Pictures aside, repeat every record below exactly.

_ _ _ _

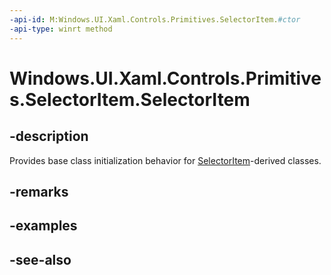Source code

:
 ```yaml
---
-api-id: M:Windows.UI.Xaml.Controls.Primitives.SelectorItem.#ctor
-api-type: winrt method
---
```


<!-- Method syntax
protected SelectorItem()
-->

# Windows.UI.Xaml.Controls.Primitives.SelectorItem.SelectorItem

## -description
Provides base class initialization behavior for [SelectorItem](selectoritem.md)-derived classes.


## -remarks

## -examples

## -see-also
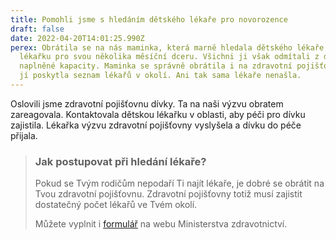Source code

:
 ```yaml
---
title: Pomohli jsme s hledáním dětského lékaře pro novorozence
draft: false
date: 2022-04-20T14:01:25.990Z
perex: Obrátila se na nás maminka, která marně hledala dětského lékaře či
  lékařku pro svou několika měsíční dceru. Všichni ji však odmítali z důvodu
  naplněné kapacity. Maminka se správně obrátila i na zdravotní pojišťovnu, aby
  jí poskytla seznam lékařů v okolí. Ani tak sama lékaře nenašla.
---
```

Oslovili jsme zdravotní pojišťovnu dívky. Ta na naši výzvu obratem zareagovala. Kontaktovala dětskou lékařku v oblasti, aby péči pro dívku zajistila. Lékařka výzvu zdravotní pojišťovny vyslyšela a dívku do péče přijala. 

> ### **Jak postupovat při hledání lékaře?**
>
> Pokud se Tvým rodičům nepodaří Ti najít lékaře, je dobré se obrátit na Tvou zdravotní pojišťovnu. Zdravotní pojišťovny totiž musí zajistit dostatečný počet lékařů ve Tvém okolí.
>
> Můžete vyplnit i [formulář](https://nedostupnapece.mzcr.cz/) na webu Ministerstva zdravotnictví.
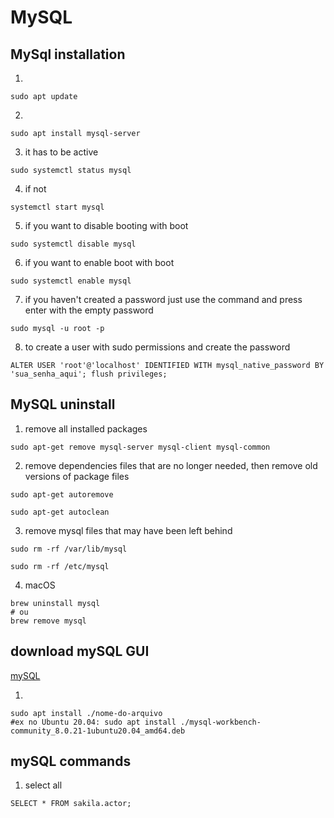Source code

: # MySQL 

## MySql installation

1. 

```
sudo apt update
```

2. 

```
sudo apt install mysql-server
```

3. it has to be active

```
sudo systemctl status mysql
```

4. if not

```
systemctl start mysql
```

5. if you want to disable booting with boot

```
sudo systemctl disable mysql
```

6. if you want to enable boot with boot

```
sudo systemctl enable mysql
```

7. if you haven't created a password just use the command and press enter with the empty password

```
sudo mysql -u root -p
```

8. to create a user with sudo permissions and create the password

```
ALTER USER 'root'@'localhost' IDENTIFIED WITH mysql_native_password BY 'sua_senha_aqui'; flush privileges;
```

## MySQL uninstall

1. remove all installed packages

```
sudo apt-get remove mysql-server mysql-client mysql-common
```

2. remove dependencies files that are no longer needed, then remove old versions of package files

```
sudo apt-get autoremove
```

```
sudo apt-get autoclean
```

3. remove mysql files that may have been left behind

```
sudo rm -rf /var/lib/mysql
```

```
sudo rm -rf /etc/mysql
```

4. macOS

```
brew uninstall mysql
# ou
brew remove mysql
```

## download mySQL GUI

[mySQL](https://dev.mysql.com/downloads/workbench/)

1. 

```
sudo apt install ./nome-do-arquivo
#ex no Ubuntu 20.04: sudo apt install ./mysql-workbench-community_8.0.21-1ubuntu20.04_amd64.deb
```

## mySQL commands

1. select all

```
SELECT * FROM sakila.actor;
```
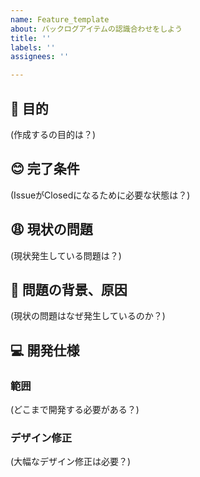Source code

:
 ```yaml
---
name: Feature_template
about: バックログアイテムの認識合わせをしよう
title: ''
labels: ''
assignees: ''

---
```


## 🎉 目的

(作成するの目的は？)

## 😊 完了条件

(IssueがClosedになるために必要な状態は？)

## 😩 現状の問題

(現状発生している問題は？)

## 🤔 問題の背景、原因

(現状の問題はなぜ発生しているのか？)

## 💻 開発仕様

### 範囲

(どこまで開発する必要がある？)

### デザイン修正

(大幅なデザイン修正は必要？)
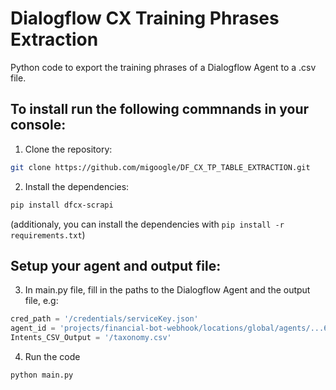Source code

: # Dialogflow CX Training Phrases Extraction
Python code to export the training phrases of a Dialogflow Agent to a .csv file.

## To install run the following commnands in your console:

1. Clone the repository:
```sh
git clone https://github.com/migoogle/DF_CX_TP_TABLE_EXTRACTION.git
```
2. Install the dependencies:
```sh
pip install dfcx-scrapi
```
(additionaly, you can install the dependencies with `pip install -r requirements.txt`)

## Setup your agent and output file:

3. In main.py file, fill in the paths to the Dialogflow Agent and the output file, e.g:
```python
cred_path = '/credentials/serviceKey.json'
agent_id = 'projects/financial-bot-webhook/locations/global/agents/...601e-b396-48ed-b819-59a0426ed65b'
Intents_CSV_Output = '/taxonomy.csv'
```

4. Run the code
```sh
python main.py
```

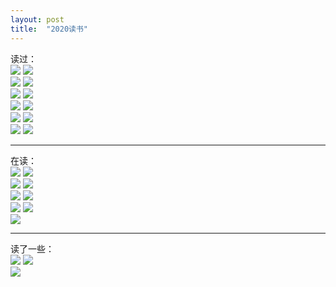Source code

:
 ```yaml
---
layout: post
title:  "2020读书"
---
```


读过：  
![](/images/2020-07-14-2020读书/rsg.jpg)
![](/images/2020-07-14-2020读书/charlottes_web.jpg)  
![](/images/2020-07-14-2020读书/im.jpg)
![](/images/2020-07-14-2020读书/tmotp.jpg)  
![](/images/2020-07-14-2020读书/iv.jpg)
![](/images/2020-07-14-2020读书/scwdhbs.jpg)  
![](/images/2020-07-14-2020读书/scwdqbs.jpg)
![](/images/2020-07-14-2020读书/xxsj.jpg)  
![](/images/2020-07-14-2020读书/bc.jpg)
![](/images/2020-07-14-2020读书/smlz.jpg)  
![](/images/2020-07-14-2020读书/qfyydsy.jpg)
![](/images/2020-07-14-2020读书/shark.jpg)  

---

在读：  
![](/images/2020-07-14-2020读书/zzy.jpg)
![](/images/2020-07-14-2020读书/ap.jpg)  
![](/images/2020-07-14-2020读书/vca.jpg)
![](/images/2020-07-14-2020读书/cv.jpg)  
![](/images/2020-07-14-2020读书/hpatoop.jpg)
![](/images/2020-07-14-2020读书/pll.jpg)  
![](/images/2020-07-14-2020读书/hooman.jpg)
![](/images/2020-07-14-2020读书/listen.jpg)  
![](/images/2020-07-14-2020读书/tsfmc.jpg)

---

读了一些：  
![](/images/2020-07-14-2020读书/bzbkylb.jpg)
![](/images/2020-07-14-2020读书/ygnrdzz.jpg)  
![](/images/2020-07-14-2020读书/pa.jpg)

_ _ _ _

TASK RESPONSE:
Source code

:
 ```yaml
---
-api-id: M:Windows.UI.Xaml.Controls.Primitives.SelectorItem.#ctor
-api-type: winrt method
---
```


<!-- Method syntax
protected SelectorItem()
-->

# Windows.UI.Xaml.Controls.Primitives.SelectorItem.SelectorItem

## -description
Provides base class initialization behavior for [SelectorItem](selectoritem.md)-derived classes.


## -remarks

## -examples

## -see-also
Source code

:
 ```yaml
---
title: Pomohli jsme s hledáním dětského lékaře pro novorozence
draft: false
date: 2022-04-20T14:01:25.990Z
perex: Obrátila se na nás maminka, která marně hledala dětského lékaře či
  lékařku pro svou několika měsíční dceru. Všichni ji však odmítali z důvodu
  naplněné kapacity. Maminka se správně obrátila i na zdravotní pojišťovnu, aby
  jí poskytla seznam lékařů v okolí. Ani tak sama lékaře nenašla.
---
```

Oslovili jsme zdravotní pojišťovnu dívky. Ta na naši výzvu obratem zareagovala. Kontaktovala dětskou lékařku v oblasti, aby péči pro dívku zajistila. Lékařka výzvu zdravotní pojišťovny vyslyšela a dívku do péče přijala. 

> ### **Jak postupovat při hledání lékaře?**
>
> Pokud se Tvým rodičům nepodaří Ti najít lékaře, je dobré se obrátit na Tvou zdravotní pojišťovnu. Zdravotní pojišťovny totiž musí zajistit dostatečný počet lékařů ve Tvém okolí.
>
> Můžete vyplnit i [formulář](https://nedostupnapece.mzcr.cz/) na webu Ministerstva zdravotnictví.
Source code

: # MySQL 

## MySql installation

1. 

```
sudo apt update
```

2. 

```
sudo apt install mysql-server
```

3. it has to be active

```
sudo systemctl status mysql
```

4. if not

```
systemctl start mysql
```

5. if you want to disable booting with boot

```
sudo systemctl disable mysql
```

6. if you want to enable boot with boot

```
sudo systemctl enable mysql
```

7. if you haven't created a password just use the command and press enter with the empty password

```
sudo mysql -u root -p
```

8. to create a user with sudo permissions and create the password

```
ALTER USER 'root'@'localhost' IDENTIFIED WITH mysql_native_password BY 'sua_senha_aqui'; flush privileges;
```

## MySQL uninstall

1. remove all installed packages

```
sudo apt-get remove mysql-server mysql-client mysql-common
```

2. remove dependencies files that are no longer needed, then remove old versions of package files

```
sudo apt-get autoremove
```

```
sudo apt-get autoclean
```

3. remove mysql files that may have been left behind

```
sudo rm -rf /var/lib/mysql
```

```
sudo rm -rf /etc/mysql
```

4. macOS

```
brew uninstall mysql
# ou
brew remove mysql
```

## download mySQL GUI

[mySQL](https://dev.mysql.com/downloads/workbench/)

1. 

```
sudo apt install ./nome-do-arquivo
#ex no Ubuntu 20.04: sudo apt install ./mysql-workbench-community_8.0.21-1ubuntu20.04_amd64.deb
```

## mySQL commands

1. select all

```
SELECT * FROM sakila.actor;
```
Source code

:
 ```yaml
---
name: Feature_template
about: バックログアイテムの認識合わせをしよう
title: ''
labels: ''
assignees: ''

---
```


## 🎉 目的

(作成するの目的は？)

## 😊 完了条件

(IssueがClosedになるために必要な状態は？)

## 😩 現状の問題

(現状発生している問題は？)

## 🤔 問題の背景、原因

(現状の問題はなぜ発生しているのか？)

## 💻 開発仕様

### 範囲

(どこまで開発する必要がある？)

### デザイン修正

(大幅なデザイン修正は必要？)
Source code

: # Dialogflow CX Training Phrases Extraction
Python code to export the training phrases of a Dialogflow Agent to a .csv file.

## To install run the following commnands in your console:

1. Clone the repository:
```sh
git clone https://github.com/migoogle/DF_CX_TP_TABLE_EXTRACTION.git
```
2. Install the dependencies:
```sh
pip install dfcx-scrapi
```
(additionaly, you can install the dependencies with `pip install -r requirements.txt`)

## Setup your agent and output file:

3. In main.py file, fill in the paths to the Dialogflow Agent and the output file, e.g:
```python
cred_path = '/credentials/serviceKey.json'
agent_id = 'projects/financial-bot-webhook/locations/global/agents/...601e-b396-48ed-b819-59a0426ed65b'
Intents_CSV_Output = '/taxonomy.csv'
```

4. Run the code
```sh
python main.py
```

Source code

:
 ```yaml
---
layout: post
title:  "2020读书"
---
```


读过：  
![](/images/2020-07-14-2020读书/rsg.jpg)
![](/images/2020-07-14-2020读书/charlottes_web.jpg)  
![](/images/2020-07-14-2020读书/im.jpg)
![](/images/2020-07-14-2020读书/tmotp.jpg)  
![](/images/2020-07-14-2020读书/iv.jpg)
![](/images/2020-07-14-2020读书/scwdhbs.jpg)  
![](/images/2020-07-14-2020读书/scwdqbs.jpg)
![](/images/2020-07-14-2020读书/xxsj.jpg)  
![](/images/2020-07-14-2020读书/bc.jpg)
![](/images/2020-07-14-2020读书/smlz.jpg)  
![](/images/2020-07-14-2020读书/qfyydsy.jpg)
![](/images/2020-07-14-2020读书/shark.jpg)  

---

在读：  
![](/images/2020-07-14-2020读书/zzy.jpg)
![](/images/2020-07-14-2020读书/ap.jpg)  
![](/images/2020-07-14-2020读书/vca.jpg)
![](/images/2020-07-14-2020读书/cv.jpg)  
![](/images/2020-07-14-2020读书/hpatoop.jpg)
![](/images/2020-07-14-2020读书/pll.jpg)  
![](/images/2020-07-14-2020读书/hooman.jpg)
![](/images/2020-07-14-2020读书/listen.jpg)  
![](/images/2020-07-14-2020读书/tsfmc.jpg)

---

读了一些：  
![](/images/2020-07-14-2020读书/bzbkylb.jpg)
![](/images/2020-07-14-2020读书/ygnrdzz.jpg)  
![](/images/2020-07-14-2020读书/pa.jpg)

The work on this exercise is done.